◆ **EXTRACTED DATA**
= Beginning of Section =

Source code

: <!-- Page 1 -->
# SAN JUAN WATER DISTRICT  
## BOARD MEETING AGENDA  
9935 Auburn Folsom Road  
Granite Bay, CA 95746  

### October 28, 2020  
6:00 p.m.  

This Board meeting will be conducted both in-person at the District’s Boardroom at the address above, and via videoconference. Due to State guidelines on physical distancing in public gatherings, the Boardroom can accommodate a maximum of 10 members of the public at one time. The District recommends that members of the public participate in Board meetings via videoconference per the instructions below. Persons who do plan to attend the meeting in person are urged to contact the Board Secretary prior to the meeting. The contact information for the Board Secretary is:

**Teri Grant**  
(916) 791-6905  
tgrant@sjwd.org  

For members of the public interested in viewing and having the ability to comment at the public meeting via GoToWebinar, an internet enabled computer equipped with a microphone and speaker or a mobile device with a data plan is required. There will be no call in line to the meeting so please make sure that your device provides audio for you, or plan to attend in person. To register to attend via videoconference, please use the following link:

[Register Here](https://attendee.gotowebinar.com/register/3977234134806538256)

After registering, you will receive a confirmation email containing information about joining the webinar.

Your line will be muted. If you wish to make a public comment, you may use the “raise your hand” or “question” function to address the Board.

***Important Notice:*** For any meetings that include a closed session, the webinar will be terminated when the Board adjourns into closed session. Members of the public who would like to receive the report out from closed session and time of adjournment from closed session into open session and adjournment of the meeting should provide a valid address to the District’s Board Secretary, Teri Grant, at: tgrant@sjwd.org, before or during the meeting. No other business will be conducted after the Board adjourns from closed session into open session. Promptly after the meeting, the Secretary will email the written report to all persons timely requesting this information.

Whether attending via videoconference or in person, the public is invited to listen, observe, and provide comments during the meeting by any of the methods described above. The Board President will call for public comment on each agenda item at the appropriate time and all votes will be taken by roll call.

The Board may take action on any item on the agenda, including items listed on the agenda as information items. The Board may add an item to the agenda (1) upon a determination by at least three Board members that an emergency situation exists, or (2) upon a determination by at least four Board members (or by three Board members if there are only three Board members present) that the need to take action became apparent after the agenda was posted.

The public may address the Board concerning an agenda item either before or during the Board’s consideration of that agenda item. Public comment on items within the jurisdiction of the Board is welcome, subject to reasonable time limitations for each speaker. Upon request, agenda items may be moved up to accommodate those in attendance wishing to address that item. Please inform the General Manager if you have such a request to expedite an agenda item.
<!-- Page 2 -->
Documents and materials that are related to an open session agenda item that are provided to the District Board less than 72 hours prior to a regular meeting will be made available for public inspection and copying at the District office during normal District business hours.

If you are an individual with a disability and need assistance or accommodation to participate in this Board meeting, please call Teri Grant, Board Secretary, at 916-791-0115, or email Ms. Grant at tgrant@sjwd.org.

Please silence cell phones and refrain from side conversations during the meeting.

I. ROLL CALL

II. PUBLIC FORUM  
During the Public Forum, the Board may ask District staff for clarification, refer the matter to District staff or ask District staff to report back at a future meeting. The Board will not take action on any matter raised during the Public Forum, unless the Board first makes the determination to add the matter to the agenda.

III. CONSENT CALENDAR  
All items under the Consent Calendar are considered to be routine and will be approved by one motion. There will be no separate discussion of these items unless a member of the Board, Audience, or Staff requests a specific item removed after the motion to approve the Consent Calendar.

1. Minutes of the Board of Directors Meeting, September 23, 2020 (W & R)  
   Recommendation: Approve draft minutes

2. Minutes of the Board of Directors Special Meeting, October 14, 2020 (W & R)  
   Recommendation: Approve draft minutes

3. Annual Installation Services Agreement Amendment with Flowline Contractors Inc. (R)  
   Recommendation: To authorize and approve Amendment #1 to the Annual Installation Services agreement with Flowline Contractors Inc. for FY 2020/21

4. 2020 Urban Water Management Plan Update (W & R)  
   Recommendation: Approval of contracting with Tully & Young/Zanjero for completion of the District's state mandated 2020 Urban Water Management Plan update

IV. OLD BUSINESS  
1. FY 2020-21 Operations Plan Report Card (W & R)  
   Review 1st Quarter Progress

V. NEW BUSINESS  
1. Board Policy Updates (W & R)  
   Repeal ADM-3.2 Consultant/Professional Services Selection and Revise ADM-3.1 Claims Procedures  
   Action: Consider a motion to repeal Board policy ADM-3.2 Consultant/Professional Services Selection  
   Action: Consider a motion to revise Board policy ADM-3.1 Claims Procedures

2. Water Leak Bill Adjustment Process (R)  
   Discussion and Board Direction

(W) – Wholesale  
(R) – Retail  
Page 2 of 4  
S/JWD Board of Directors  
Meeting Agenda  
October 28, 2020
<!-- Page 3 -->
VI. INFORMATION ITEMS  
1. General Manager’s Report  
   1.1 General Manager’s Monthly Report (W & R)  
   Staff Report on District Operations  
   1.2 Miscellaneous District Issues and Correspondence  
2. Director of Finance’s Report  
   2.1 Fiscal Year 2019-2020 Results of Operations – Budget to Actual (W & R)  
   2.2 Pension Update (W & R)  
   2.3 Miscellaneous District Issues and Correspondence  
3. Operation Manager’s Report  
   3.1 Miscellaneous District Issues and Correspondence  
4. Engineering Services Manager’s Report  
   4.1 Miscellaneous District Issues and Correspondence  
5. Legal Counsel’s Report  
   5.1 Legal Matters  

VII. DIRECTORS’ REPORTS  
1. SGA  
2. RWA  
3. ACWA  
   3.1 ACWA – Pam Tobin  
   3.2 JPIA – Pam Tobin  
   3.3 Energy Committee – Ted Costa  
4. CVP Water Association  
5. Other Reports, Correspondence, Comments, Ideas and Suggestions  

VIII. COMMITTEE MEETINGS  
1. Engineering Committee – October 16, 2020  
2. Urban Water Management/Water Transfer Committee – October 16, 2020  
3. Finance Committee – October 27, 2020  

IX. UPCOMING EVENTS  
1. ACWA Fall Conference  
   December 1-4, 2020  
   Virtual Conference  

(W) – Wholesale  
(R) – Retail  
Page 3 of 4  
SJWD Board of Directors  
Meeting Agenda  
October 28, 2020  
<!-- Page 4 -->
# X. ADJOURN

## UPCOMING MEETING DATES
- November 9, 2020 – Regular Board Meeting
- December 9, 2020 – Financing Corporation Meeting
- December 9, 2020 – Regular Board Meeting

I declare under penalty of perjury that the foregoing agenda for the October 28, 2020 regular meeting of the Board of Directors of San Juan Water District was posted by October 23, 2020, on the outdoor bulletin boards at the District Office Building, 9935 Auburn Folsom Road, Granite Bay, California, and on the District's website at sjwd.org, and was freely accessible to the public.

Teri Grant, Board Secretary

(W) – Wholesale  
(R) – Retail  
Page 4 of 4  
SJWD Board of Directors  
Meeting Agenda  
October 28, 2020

= End of Section =

All the lines above should appear again in the answer, exactly as written.

◆ **ANSWER FOR THE TASK**
Source code

: <!-- Page 1 -->
# SAN JUAN WATER DISTRICT  
## BOARD MEETING AGENDA  
9935 Auburn Folsom Road  
Granite Bay, CA 95746  

### October 28, 2020  
6:00 p.m.  

This Board meeting will be conducted both in-person at the District’s Boardroom at the address above, and via videoconference. Due to State guidelines on physical distancing in public gatherings, the Boardroom can accommodate a maximum of 10 members of the public at one time. The District recommends that members of the public participate in Board meetings via videoconference per the instructions below. Persons who do plan to attend the meeting in person are urged to contact the Board Secretary prior to the meeting. The contact information for the Board Secretary is:

**Teri Grant**  
(916) 791-6905  
tgrant@sjwd.org  

For members of the public interested in viewing and having the ability to comment at the public meeting via GoToWebinar, an internet enabled computer equipped with a microphone and speaker or a mobile device with a data plan is required. There will be no call in line to the meeting so please make sure that your device provides audio for you, or plan to attend in person. To register to attend via videoconference, please use the following link:

[Register Here](https://attendee.gotowebinar.com/register/3977234134806538256)

After registering, you will receive a confirmation email containing information about joining the webinar.

Your line will be muted. If you wish to make a public comment, you may use the “raise your hand” or “question” function to address the Board.

***Important Notice:*** For any meetings that include a closed session, the webinar will be terminated when the Board adjourns into closed session. Members of the public who would like to receive the report out from closed session and time of adjournment from closed session into open session and adjournment of the meeting should provide a valid address to the District’s Board Secretary, Teri Grant, at: tgrant@sjwd.org, before or during the meeting. No other business will be conducted after the Board adjourns from closed session into open session. Promptly after the meeting, the Secretary will email the written report to all persons timely requesting this information.

Whether attending via videoconference or in person, the public is invited to listen, observe, and provide comments during the meeting by any of the methods described above. The Board President will call for public comment on each agenda item at the appropriate time and all votes will be taken by roll call.

The Board may take action on any item on the agenda, including items listed on the agenda as information items. The Board may add an item to the agenda (1) upon a determination by at least three Board members that an emergency situation exists, or (2) upon a determination by at least four Board members (or by three Board members if there are only three Board members present) that the need to take action became apparent after the agenda was posted.

The public may address the Board concerning an agenda item either before or during the Board’s consideration of that agenda item. Public comment on items within the jurisdiction of the Board is welcome, subject to reasonable time limitations for each speaker. Upon request, agenda items may be moved up to accommodate those in attendance wishing to address that item. Please inform the General Manager if you have such a request to expedite an agenda item.
<!-- Page 2 -->
Documents and materials that are related to an open session agenda item that are provided to the District Board less than 72 hours prior to a regular meeting will be made available for public inspection and copying at the District office during normal District business hours.

If you are an individual with a disability and need assistance or accommodation to participate in this Board meeting, please call Teri Grant, Board Secretary, at 916-791-0115, or email Ms. Grant at tgrant@sjwd.org.

Please silence cell phones and refrain from side conversations during the meeting.

I. ROLL CALL

II. PUBLIC FORUM  
During the Public Forum, the Board may ask District staff for clarification, refer the matter to District staff or ask District staff to report back at a future meeting. The Board will not take action on any matter raised during the Public Forum, unless the Board first makes the determination to add the matter to the agenda.

III. CONSENT CALENDAR  
All items under the Consent Calendar are considered to be routine and will be approved by one motion. There will be no separate discussion of these items unless a member of the Board, Audience, or Staff requests a specific item removed after the motion to approve the Consent Calendar.

1. Minutes of the Board of Directors Meeting, September 23, 2020 (W & R)  
   Recommendation: Approve draft minutes

2. Minutes of the Board of Directors Special Meeting, October 14, 2020 (W & R)  
   Recommendation: Approve draft minutes

3. Annual Installation Services Agreement Amendment with Flowline Contractors Inc. (R)  
   Recommendation: To authorize and approve Amendment #1 to the Annual Installation Services agreement with Flowline Contractors Inc. for FY 2020/21

4. 2020 Urban Water Management Plan Update (W & R)  
   Recommendation: Approval of contracting with Tully & Young/Zanjero for completion of the District's state mandated 2020 Urban Water Management Plan update

IV. OLD BUSINESS  
1. FY 2020-21 Operations Plan Report Card (W & R)  
   Review 1st Quarter Progress

V. NEW BUSINESS  
1. Board Policy Updates (W & R)  
   Repeal ADM-3.2 Consultant/Professional Services Selection and Revise ADM-3.1 Claims Procedures  
   Action: Consider a motion to repeal Board policy ADM-3.2 Consultant/Professional Services Selection  
   Action: Consider a motion to revise Board policy ADM-3.1 Claims Procedures

2. Water Leak Bill Adjustment Process (R)  
   Discussion and Board Direction

(W) – Wholesale  
(R) – Retail  
Page 2 of 4  
S/JWD Board of Directors  
Meeting Agenda  
October 28, 2020
<!-- Page 3 -->
VI. INFORMATION ITEMS  
1. General Manager’s Report  
   1.1 General Manager’s Monthly Report (W & R)  
   Staff Report on District Operations  
   1.2 Miscellaneous District Issues and Correspondence  
2. Director of Finance’s Report  
   2.1 Fiscal Year 2019-2020 Results of Operations – Budget to Actual (W & R)  
   2.2 Pension Update (W & R)  
   2.3 Miscellaneous District Issues and Correspondence  
3. Operation Manager’s Report  
   3.1 Miscellaneous District Issues and Correspondence  
4. Engineering Services Manager’s Report  
   4.1 Miscellaneous District Issues and Correspondence  
5. Legal Counsel’s Report  
   5.1 Legal Matters  

VII. DIRECTORS’ REPORTS  
1. SGA  
2. RWA  
3. ACWA  
   3.1 ACWA – Pam Tobin  
   3.2 JPIA – Pam Tobin  
   3.3 Energy Committee – Ted Costa  
4. CVP Water Association  
5. Other Reports, Correspondence, Comments, Ideas and Suggestions  

VIII. COMMITTEE MEETINGS  
1. Engineering Committee – October 16, 2020  
2. Urban Water Management/Water Transfer Committee – October 16, 2020  
3. Finance Committee – October 27, 2020  

IX. UPCOMING EVENTS  
1. ACWA Fall Conference  
   December 1-4, 2020  
   Virtual Conference  

(W) – Wholesale  
(R) – Retail  
Page 3 of 4  
SJWD Board of Directors  
Meeting Agenda  
October 28, 2020  
<!-- Page 4 -->
# X. ADJOURN

## UPCOMING MEETING DATES
- November 9, 2020 – Regular Board Meeting
- December 9, 2020 – Financing Corporation Meeting
- December 9, 2020 – Regular Board Meeting

I declare under penalty of perjury that the foregoing agenda for the October 28, 2020 regular meeting of the Board of Directors of San Juan Water District was posted by October 23, 2020, on the outdoor bulletin boards at the District Office Building, 9935 Auburn Folsom Road, Granite Bay, California, and on the District's website at sjwd.org, and was freely accessible to the public.

Teri Grant, Board Secretary

(W) – Wholesale  
(R) – Retail  
Page 4 of 4  
SJWD Board of Directors  
Meeting Agenda  
October 28, 2020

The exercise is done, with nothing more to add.